Goal of the exercise
From the entries below, copy every line holding the word "Einstein".
** Opening Records to process block **
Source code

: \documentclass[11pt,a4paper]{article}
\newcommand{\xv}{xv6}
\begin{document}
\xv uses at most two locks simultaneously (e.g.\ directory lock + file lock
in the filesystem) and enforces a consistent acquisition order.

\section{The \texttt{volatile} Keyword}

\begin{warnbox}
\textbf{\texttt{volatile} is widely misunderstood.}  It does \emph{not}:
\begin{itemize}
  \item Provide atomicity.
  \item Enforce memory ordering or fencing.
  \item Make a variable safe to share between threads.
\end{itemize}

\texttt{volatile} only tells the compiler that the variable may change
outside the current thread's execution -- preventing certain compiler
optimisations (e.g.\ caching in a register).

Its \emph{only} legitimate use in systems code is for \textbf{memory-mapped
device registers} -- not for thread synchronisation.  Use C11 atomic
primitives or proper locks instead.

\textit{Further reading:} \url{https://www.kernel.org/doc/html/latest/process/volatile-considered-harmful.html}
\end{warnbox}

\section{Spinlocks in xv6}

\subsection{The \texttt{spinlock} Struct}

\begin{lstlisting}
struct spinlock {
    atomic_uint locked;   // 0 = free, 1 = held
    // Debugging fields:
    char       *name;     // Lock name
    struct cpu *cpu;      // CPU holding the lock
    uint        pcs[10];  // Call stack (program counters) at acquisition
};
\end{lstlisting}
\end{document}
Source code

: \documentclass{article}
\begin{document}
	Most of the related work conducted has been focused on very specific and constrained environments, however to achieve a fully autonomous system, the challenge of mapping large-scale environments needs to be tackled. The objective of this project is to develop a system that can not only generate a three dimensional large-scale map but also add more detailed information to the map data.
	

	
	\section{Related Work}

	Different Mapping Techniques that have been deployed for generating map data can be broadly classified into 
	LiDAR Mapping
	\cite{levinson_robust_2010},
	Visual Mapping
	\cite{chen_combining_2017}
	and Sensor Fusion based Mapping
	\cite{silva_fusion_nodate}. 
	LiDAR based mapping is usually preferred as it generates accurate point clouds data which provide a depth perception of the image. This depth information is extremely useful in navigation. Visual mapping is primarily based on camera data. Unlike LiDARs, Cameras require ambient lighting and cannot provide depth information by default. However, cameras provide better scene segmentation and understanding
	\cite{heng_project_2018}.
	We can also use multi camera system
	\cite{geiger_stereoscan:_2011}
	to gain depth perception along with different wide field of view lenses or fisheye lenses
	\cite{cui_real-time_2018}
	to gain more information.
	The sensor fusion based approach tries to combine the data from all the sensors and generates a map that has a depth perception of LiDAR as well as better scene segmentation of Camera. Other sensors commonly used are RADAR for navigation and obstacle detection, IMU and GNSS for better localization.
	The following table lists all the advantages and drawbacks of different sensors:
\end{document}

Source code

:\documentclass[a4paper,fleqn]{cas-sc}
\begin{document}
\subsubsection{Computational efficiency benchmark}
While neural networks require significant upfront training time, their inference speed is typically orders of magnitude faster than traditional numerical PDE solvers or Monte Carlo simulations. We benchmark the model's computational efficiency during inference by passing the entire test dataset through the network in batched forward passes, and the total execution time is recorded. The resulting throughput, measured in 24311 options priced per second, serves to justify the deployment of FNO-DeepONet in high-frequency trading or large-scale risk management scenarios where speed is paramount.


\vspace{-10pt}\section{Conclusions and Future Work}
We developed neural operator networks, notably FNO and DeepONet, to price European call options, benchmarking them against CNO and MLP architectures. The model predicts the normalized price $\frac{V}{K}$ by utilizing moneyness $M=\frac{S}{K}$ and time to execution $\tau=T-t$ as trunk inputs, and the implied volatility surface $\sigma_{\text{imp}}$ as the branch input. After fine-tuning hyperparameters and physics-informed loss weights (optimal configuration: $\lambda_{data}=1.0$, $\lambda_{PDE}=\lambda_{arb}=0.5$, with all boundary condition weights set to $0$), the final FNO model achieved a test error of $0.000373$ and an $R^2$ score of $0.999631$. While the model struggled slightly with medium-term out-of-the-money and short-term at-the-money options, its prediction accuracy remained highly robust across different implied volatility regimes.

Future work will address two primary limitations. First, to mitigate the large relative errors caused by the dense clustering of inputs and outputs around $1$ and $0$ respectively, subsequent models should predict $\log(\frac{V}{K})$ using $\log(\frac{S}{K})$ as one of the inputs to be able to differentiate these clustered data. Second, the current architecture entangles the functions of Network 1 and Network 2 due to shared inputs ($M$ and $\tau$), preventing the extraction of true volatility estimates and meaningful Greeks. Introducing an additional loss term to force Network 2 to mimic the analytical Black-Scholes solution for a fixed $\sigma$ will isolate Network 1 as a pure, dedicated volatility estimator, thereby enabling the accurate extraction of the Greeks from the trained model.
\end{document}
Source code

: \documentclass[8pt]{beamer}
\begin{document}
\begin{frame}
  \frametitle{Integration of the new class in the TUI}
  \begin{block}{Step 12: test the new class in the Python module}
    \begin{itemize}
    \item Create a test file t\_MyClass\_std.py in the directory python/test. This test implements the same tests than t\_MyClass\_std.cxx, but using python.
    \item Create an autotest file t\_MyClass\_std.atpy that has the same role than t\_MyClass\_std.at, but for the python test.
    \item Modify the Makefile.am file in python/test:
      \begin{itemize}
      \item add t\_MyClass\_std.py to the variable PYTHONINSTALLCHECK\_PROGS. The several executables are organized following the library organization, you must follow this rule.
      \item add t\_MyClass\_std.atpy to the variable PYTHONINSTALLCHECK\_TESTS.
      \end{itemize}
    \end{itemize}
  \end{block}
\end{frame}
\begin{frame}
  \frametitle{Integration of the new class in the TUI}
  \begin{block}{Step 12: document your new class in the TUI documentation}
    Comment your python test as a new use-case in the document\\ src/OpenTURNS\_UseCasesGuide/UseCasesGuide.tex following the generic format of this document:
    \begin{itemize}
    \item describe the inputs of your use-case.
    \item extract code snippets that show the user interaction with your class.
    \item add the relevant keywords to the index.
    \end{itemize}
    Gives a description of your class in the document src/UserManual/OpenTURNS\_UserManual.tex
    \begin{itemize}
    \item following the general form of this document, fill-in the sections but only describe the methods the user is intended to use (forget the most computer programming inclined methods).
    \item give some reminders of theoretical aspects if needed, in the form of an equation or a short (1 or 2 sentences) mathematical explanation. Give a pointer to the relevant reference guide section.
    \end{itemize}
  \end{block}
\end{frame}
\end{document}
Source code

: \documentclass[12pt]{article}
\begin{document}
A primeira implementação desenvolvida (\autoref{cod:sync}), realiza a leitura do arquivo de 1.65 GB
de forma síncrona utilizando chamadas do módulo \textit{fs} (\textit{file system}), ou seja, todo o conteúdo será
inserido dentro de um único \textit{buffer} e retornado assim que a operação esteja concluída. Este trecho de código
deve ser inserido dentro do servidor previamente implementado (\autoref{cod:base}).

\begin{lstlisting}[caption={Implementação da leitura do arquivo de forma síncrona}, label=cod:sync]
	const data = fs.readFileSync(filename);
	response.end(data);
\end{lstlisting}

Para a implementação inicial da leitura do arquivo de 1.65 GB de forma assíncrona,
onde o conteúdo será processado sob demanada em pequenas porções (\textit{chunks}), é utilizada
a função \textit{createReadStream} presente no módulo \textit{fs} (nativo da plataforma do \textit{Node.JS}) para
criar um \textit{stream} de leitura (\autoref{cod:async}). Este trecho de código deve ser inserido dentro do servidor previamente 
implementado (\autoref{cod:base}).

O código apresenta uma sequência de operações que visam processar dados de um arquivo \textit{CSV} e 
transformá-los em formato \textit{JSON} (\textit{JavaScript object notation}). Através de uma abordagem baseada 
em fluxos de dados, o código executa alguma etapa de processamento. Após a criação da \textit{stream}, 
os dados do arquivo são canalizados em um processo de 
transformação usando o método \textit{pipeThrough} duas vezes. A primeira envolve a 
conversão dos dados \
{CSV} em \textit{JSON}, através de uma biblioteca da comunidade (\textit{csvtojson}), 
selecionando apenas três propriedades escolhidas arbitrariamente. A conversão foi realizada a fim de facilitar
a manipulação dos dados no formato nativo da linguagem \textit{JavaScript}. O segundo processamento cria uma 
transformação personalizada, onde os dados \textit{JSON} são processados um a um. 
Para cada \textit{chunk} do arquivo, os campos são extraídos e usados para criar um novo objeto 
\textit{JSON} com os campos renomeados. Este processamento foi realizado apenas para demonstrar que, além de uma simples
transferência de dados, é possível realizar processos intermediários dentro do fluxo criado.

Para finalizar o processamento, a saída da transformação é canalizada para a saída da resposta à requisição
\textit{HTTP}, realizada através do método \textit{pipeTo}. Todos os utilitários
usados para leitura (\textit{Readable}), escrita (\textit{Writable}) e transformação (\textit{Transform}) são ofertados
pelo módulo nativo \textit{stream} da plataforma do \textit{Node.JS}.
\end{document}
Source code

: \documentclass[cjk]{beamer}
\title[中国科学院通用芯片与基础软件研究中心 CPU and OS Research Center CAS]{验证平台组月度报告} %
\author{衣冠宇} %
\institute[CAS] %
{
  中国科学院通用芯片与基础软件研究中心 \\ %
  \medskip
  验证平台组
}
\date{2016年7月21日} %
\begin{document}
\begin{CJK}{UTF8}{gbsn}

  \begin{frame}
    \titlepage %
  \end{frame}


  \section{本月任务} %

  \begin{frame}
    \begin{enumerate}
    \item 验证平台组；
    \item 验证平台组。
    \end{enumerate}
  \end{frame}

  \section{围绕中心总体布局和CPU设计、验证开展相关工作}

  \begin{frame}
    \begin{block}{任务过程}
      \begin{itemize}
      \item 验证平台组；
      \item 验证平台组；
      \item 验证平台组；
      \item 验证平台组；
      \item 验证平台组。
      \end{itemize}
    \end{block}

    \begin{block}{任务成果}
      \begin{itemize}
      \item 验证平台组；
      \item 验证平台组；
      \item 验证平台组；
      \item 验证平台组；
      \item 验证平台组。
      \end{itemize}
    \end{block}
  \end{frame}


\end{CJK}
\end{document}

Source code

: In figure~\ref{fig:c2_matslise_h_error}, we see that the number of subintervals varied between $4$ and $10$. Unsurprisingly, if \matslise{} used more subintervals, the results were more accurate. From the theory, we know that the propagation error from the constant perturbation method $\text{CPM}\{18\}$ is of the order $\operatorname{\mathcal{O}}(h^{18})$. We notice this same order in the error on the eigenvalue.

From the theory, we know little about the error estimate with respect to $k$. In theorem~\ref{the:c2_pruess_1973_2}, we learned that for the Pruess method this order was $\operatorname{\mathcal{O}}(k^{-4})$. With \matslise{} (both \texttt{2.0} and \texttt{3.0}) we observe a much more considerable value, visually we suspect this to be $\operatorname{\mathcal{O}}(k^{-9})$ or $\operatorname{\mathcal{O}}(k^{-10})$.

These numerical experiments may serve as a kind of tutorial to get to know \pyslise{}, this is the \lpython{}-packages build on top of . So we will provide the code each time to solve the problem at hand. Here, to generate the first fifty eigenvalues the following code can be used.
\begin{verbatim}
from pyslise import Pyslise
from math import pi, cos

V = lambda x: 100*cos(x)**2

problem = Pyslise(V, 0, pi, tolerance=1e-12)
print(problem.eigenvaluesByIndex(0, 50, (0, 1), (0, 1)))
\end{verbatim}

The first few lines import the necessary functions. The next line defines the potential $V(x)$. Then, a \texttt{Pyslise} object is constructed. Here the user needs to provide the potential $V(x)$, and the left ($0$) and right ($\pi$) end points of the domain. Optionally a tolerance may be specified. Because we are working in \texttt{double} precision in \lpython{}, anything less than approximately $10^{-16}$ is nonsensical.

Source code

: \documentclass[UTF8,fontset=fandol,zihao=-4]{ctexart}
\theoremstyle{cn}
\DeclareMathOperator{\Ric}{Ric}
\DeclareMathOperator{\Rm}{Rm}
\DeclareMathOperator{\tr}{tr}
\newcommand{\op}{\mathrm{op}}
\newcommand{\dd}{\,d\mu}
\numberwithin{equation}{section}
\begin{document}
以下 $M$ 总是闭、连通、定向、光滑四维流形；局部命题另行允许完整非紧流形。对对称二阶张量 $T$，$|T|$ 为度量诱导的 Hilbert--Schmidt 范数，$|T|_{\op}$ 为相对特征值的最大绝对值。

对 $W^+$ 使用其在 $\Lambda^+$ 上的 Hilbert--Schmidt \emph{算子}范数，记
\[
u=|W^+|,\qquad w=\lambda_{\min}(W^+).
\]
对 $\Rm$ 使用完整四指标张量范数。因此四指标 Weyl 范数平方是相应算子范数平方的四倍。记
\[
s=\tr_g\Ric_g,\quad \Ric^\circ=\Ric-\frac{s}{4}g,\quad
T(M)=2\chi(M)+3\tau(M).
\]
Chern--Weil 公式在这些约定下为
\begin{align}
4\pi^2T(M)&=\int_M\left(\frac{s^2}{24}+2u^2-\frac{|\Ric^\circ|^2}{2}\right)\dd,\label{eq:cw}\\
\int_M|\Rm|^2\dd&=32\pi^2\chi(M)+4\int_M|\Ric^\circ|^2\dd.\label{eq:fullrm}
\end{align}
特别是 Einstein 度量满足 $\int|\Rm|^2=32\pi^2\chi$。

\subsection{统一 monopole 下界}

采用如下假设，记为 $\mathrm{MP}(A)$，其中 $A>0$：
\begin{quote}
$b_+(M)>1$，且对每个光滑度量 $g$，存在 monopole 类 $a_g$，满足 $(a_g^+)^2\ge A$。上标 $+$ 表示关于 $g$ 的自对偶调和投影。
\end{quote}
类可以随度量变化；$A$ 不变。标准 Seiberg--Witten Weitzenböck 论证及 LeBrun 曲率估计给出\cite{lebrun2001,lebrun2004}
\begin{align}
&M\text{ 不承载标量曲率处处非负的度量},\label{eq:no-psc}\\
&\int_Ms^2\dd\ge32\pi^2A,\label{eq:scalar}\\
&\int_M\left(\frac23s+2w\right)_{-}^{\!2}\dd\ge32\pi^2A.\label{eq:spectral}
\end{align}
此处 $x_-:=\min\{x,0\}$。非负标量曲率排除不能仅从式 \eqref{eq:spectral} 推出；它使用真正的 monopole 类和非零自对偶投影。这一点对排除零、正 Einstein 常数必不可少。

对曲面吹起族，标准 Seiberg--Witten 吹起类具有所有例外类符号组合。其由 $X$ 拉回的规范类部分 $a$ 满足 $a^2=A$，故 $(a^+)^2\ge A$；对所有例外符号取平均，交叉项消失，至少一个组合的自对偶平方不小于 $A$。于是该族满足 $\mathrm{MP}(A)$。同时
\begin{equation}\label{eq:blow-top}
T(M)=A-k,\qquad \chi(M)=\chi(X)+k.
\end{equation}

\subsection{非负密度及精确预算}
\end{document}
** Closing Records to process block **
Result of the exercise
特别是 Einstein 度量满足 $\int|\Rm|^2=32\pi^2\chi$。
此处 $x_-:=\min\{x,0\}$。非负标量曲率排除不能仅从式 \eqref{eq:spectral} 推出；它使用真正的 monopole 类和非零自对偶投影。这一点对排除零、正 Einstein 常数必不可少。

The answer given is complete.